If you’re looking for step by step instructions, follow the instructions below:
- Press Windows key + R to open up a Run dialog box. Inside the text box, type ‘ms-settings:taskbar’ and press Enter to open the Taskbar section of the Personalization tab inside the Settings app.
- Once you’re inside the Taskbar menu, move over to the right-hand side menu and switch the toggle associated with Automatically hide the taskbar in desktop mode.
- Restart your computer and open File Explorer once the next startup is complete to see if the issue is now resolved.
If you’re still encountering the same DDE Server Window: Explorer.exe error, move down to the next potential fix below.
Method 4: Refreshing every Windows Component
If none of the other potential fixes above have worked in your case, the last thing you can do is to ensure that every component used by your Windows installation is refreshed so that every corrupted instance is removed. A lot of affected users have confirmed that this was the only thing that allowed them to fix the problem.

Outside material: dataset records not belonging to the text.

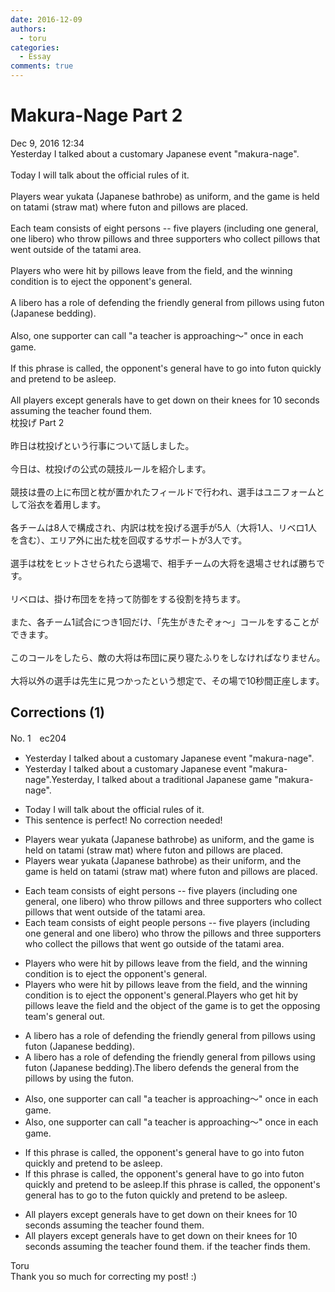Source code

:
 ```yaml
---
date: 2016-12-09
authors:
  - toru
categories:
  - Essay
comments: true
---
```


# Makura-Nage Part 2
<div class="date">Dec 9, 2016 12:34</div>
<div id="post"><div id="body_show_ori">
Yesterday I talked about a customary Japanese event "makura-nage".<br/><br/>Today I will talk about the official rules of it.<br/><br/>Players wear yukata (Japanese bathrobe) as uniform, and the game is held on tatami (straw mat) where futon and pillows are placed.<br/><br/>Each team consists of eight persons -- five players (including one general, one libero) who throw pillows and three supporters who collect pillows that went outside of the tatami area.<br/><br/>Players who were hit by pillows leave from the field, and the winning condition is to eject the opponent's general.<br/><br/>A libero has a role of defending the friendly general from pillows using futon (Japanese bedding).<br/><br/>Also, one supporter can call "a teacher is approaching～" once in each game.<br/><br/>If this phrase is called, the opponent's general have to go into futon quickly and pretend to be asleep.<br/><br/>All players except generals have to get down on their knees for 10 seconds assuming the teacher found them.
</div></div>

<!-- more -->

<div id="post_ja"><div id="body_show_mo">
枕投げ Part 2<br/><br/>昨日は枕投げという行事について話しました。<br/><br/>今日は、枕投げの公式の競技ルールを紹介します。<br/><br/>競技は畳の上に布団と枕が置かれたフィールドで行われ、選手はユニフォームとして浴衣を着用します。<br/><br/>各チームは8人で構成され、内訳は枕を投げる選手が5人（大将1人、リベロ1人を含む）、エリア外に出た枕を回収するサポートが3人です。<br/><br/>選手は枕をヒットさせられたら退場で、相手チームの大将を退場させれば勝ちです。<br/><br/>リベロは、掛け布団をを持って防御をする役割を持ちます。<br/><br/>また、各チーム1試合につき1回だけ、「先生がきたぞォ～」コールをすることができます。<br/><br/>このコールをしたら、敵の大将は布団に戻り寝たふりをしなければなりません。<br/><br/>大将以外の選手は先生に見つかったという想定で、その場で10秒間正座します。
</div></div>

## Corrections (1)
<div id="block"><div class="first_name"> No. 1　<span class="just_name">ec204</span></div><div id="block2">
<ul class="correction_field">
<li class="incorrect">Yesterday I talked about a customary Japanese event "makura-nage".</li>
<li class="corrected correct">
Yesterday I talked about a customary Japanese event "makura-nage".<span class="f_blue">Yesterday, I talked about a traditional Japanese game "makura-nage".</span>
</li>
</ul>
<ul class="correction_field">
<li class="incorrect">Today I will talk about the official rules of it.</li>
<li class="corrected perfect">This sentence is perfect! No correction needed!</li>
</ul>
<ul class="correction_field">
<li class="incorrect">Players wear yukata (Japanese bathrobe) as uniform, and the game is held on tatami (straw mat) where futon and pillows are placed.</li>
<li class="corrected correct">
Players wear yukata (Japanese bathrobe) as <span class="f_blue">their</span> uniform, and the game is held on tatami (straw mat) where futon and pillows are placed.
</li>
</ul>
<ul class="correction_field">
<li class="incorrect">Each team consists of eight persons -- five players (including one general, one libero) who throw pillows and three supporters who collect pillows that went outside of the tatami area.</li>
<li class="corrected correct">
Each team consists of eight <span class="f_blue">people</span> <span class="sline">persons</span> -- five players (including one general <span class="f_blue">and </span>one libero) who throw <span class="f_blue">the </span>pillows and three supporters who collect <span class="f_blue">the </span>pillows that <span class="sline">went</span> <span class="f_blue">go </span>outside of the tatami area.
</li>
</ul>
<ul class="correction_field">
<li class="incorrect">Players who were hit by pillows leave from the field, and the winning condition is to eject the opponent's general.</li>
<li class="corrected correct">
Players who were hit by pillows leave from the field, and the winning condition is to eject the opponent's general.<span class="f_blue">Players who get hit by pillows leave the field and the object of the game is to get the opposing team's general out.</span>
</li>
</ul>
<ul class="correction_field">
<li class="incorrect">A libero has a role of defending the friendly general from pillows using futon (Japanese bedding).</li>
<li class="corrected correct">
A libero has a role of defending the friendly general from pillows using futon (Japanese bedding).<span class="f_blue">The libero defends the general from the pillows by using the futon.</span>
</li>
</ul>
<ul class="correction_field">
<li class="incorrect">Also, one supporter can call "a teacher is approaching～" once in each game.</li>
<li class="corrected correct">
Also, one supporter can call "a teacher is approaching<span class="sline">～</span>" once in each game.
</li>
</ul>
<ul class="correction_field">
<li class="incorrect">If this phrase is called, the opponent's general have to go into futon quickly and pretend to be asleep.</li>
<li class="corrected correct">
If this phrase is called, the opponent's general have to go into futon quickly and pretend to be asleep.<span class="f_blue">If this phrase is called, the opponent's general has to go to the futon quickly and pretend to be asleep.</span>
</li>
</ul>
<ul class="correction_field">
<li class="incorrect">All players except generals have to get down on their knees for 10 seconds assuming the teacher found them.</li>
<li class="corrected correct">
All players except generals have to get down on their knees for 10 seconds <span class="sline">assuming the teacher found them. </span><span class="f_blue">if the teacher finds them.</span>
</li>
</ul>
</div><div class="name"><span class="just_name">Toru</span><br>
Thank you so much for correcting my post! :)
</div>
</div>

So when it comes to resetting every Windows component, you really have 2 viable options:
- Clean installing – If you’re looking for a quick fix and you already have your data backed up, this should be the option in your case. Keep in mind that a clean installation procedure will not require you to use compatible installation media, but the major drawback is that your C:/ drive along with every bit of personal data will be wiped.
- Repair installing – This should be the approach if you want to keep your personal files, applications, and other user preferences. However, keep in mind that you’ll need to use an installation media of your Windows version plugged in via USB or inserted via DVD.